Aim of the exercise – Scan the data. Collect each line that contains the word "called".

◇ ◇ ◇ ◇ ◇ ◇ ◇

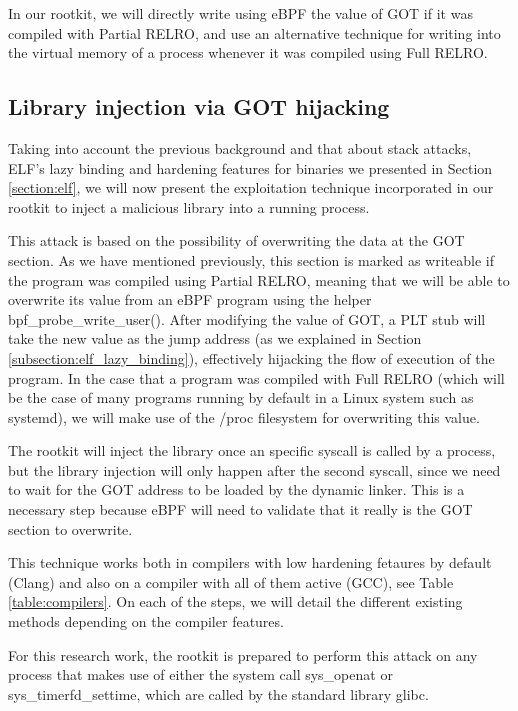 In our rootkit, we will directly write using eBPF the value of GOT if it was compiled with Partial RELRO, and use an alternative technique for writing into the virtual memory of a process whenever it was compiled using Full RELRO.


\subsection{Library injection via GOT hijacking} \label{subsection:got_attack}
Taking into account the previous background and that about stack attacks, ELF's lazy binding and hardening features for binaries we presented in Section \ref{section:elf}, we will now present the exploitation technique incorporated in our rootkit to inject a malicious library into a running process. 

This attack is based on the possibility of overwriting the data at the GOT section. As we have mentioned previously, this section is marked as writeable if the program was compiled using Partial RELRO, meaning that we will be able to overwrite its value from an eBPF program using the helper bpf\_probe\_write\_user(). After modifying the value of GOT, a PLT stub will take the new value as the jump address (as we explained in Section \ref{subsection:elf_lazy_binding}), effectively hijacking the flow of execution of the program. In the case that a program was compiled with Full RELRO (which will be the case of many programs running by default in a Linux system such as systemd), we will make use of the /proc filesystem for overwriting this value.

The rootkit will inject the library once an specific syscall is called by a process, but the library injection will only happen after the second syscall, since we need to wait for the GOT address to be loaded by the dynamic linker. This is a necessary step because eBPF will need to validate that it really is the GOT section to overwrite.

This technique works both in compilers with low hardening fetaures by default (Clang) and also on a compiler with all of them active (GCC), see Table \ref{table:compilers}. On each of the steps, we will detail the different existing methods depending on the compiler features.

For this research work, the rootkit is prepared to perform this attack on any process that makes use of either the system call sys\_openat or sys\_timerfd\_settime, which are called by the standard library glibc.


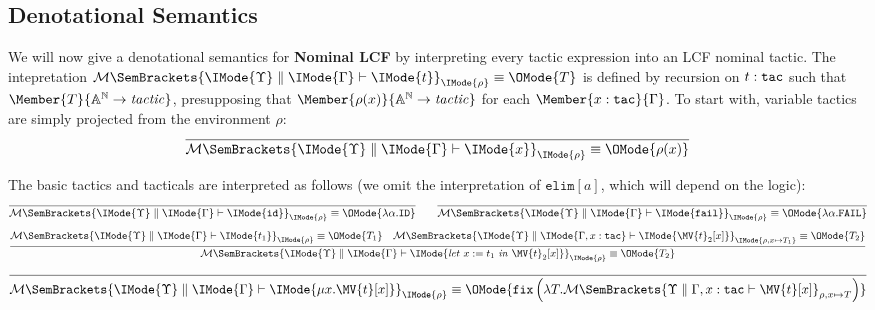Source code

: \subsection{Denotational Semantics}

\newcommand\LCFElaboration[5]{%
  \mathcal{M}%
  \SemBrackets{
    #1\parallel #2\vdash%
    #3%
  }_{#5}%
}

\newcommand\LCFElab[6]{%
  \LCFElaboration{\IMode{#1}}{\IMode{#2}}{\IMode{#3}}{\IMode{#4}}{\IMode{#5}}%
  \equiv\OMode{#6}%
}

We will now give a denotational semantics for \textbf{Nominal LCF} by
interpreting every tactic expression into an LCF nominal tactic. The
intepretation $\LCFElab{\Upsilon}{\Gamma}{t}{\tau}{\rho}{T}$ is defined by
recursion on $t:\mathtt{tac}$ such that $\Member{T}{\LCFNominalTactic}$,
presupposing that $\Member{\rho(x)}{\LCFNominalTactic}$ for each
$\Member{x:\SortTac}{\Gamma}$.  To start with, variable tactics are simply
projected from the environment $\rho$:
\[
  \infer{
    \LCFElab{\Upsilon}{\Gamma}{x}{\SortTac}{\rho}{\rho(x)}
  }{
  }
\]

The basic tactics and tacticals are interpreted as follows (we omit the interpretation of
$\mathtt{elim}[a]$, which will depend on the logic):
\[
  \infer{
    \LCFElab{\Upsilon}{\Gamma}{\mathtt{id}}{\SortTac}{\rho}{
      \lambda\alpha.\mathtt{ID}
    }
  }{
  }
  \qquad
  \infer{
    \LCFElab{\Upsilon}{\Gamma}{\mathtt{fail}}{\SortTac}{\rho}{
      \lambda\alpha.\mathtt{FAIL}
    }
  }{
  }
\]
\[
  \infer{
    \LCFElab{\Upsilon}{\Gamma}{\TacLet{t_1}{x}{\MV{t}_2[x]}}{\SortTac}{\rho}{
      T_2
    }
  }{
    \LCFElab{\Upsilon}{\Gamma}{t_1}{\SortTac}{\rho}{T_1} &
    \LCFElab{\Upsilon}{\Gamma,x:\SortTac}{\MV{t}_2[x]}{\SortTac}{
      \rho,x\mapsto T_1
    }{
      T_2
    }
  }
\]
\[
  \infer{
    \LCFElab{\Upsilon}{\Gamma}{\TacFix{x}{\MV{t}[x]}}{\SortTac}{\rho}{
      \mathtt{fix}%
      \left(\lambda T.
        \LCFElaboration{\Upsilon}{\Gamma,x:\SortTac}{\MV{t}[x]}{\SortTac}{\rho,x\mapsto T}
      \right)
    }
  }{
  }
\]

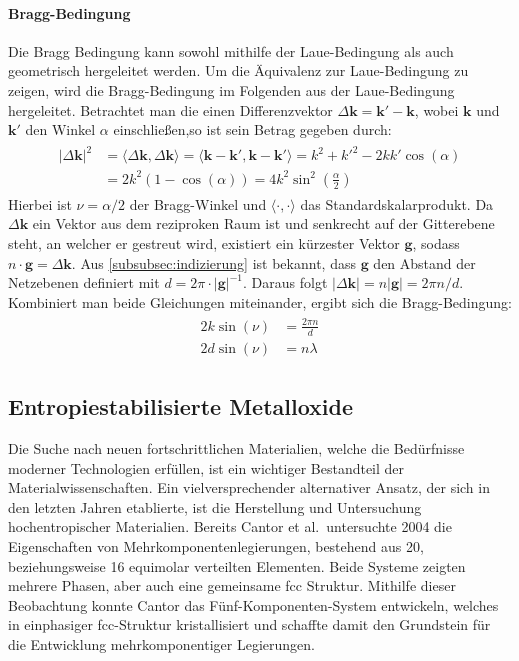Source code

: \paragraph{Bragg-Bedingung}
Die Bragg Bedingung kann sowohl mithilfe der Laue-Bedingung als auch geometrisch hergeleitet werden.
Um die Äquivalenz zur Laue-Bedingung zu zeigen, wird die Bragg-Bedingung im Folgenden aus der Laue-Bedingung
hergeleitet.
Betrachtet man die einen Differenzvektor $\Delta \mathbf{k}=\mathbf{k}'-\mathbf{k}$, wobei $\mathbf{k}$ und
$\mathbf{k'}$ den Winkel $\alpha$ einschließen,so ist sein Betrag gegeben durch:
\begin{align}
    \begin{split}
        \lvert \Delta \mathbf{k} \rvert ^{2}&=\langle \Delta \mathbf{k} ,\Delta \mathbf{k}\rangle =\langle
        \mathbf{k}-\mathbf{k}', \mathbf{k}-\mathbf{k}' \rangle = k^{2}+k'^{2}-2kk'\cos(\alpha)  \\
        &=2{k}^{2}(1-\cos(\alpha))=4k^{2}\sin ^{2}\left( \frac{\alpha}{2} \right)
    \end{split}
\end{align}
Hierbei ist $\nu = \alpha / 2$ der Bragg-Winkel und $\langle \cdot , \cdot \rangle$ das Standardskalarprodukt.
Da $\Delta \mathbf{k}$ ein Vektor aus dem reziproken Raum ist und senkrecht auf der Gitterebene
steht, an welcher er gestreut wird, existiert ein kürzester Vektor $\mathbf{g}$, sodass
$n\cdot \mathbf{g} =\Delta \mathbf{k}$.
Aus \cref{subsubsec:indizierung} ist bekannt, dass $\mathbf{g}$ den Abstand der Netzebenen definiert
mit $d = 2 \pi \cdot\lvert \mathbf{g} \rvert ^{-1}$.
Daraus folgt $\lvert \Delta \mathbf{k} \rvert=n \lvert \mathbf{g} \rvert = 2\pi n/d$.
Kombiniert man beide Gleichungen miteinander, ergibt sich die Bragg-Bedingung:\autocite[125-126]{Ashcroft}
\begin{align}
    \begin{split}
        2k\sin(\nu)&=\frac{2\pi n}{d} \\
        2d\sin(\nu)&=n \lambda
    \end{split}
\end{align}

\subsection{Entropiestabilisierte Metalloxide}\label{subsec:hochentropische-metalloxide}
Die Suche nach neuen fortschrittlichen Materialien, welche die Bedürfnisse moderner Technologien erfüllen, ist ein
wichtiger Bestandteil der Materialwissenschaften.
Ein vielversprechender alternativer Ansatz, der sich in den letzten Jahren etablierte, ist die Herstellung und
Untersuchung hochentropischer Materialien.
Bereits Cantor et al.\ untersuchte 2004 die Eigenschaften von Mehrkomponentenlegierungen, bestehend aus 20,
beziehungsweise 16 equimolar verteilten Elementen.
Beide Systeme zeigten mehrere Phasen, aber auch eine gemeinsame fcc Struktur.
Mithilfe dieser Beobachtung konnte Cantor das Fünf-Komponenten-System  entwickeln, welches in einphasiger
fcc-Struktur kristallisiert und schaffte damit den Grundstein für
die Entwicklung mehrkomponentiger Legierungen.\autocite{cantor}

◇ ◇ ◇ ◇ ◇ ◇ ◇

Worked solution –
The rootkit will inject the library once an specific syscall is called by a process, but the library injection will only happen after the second syscall, since we need to wait for the GOT address to be loaded by the dynamic linker. This is a necessary step because eBPF will need to validate that it really is the GOT section to overwrite.
For this research work, the rootkit is prepared to perform this attack on any process that makes use of either the system call sys\_openat or sys\_timerfd\_settime, which are called by the standard library glibc.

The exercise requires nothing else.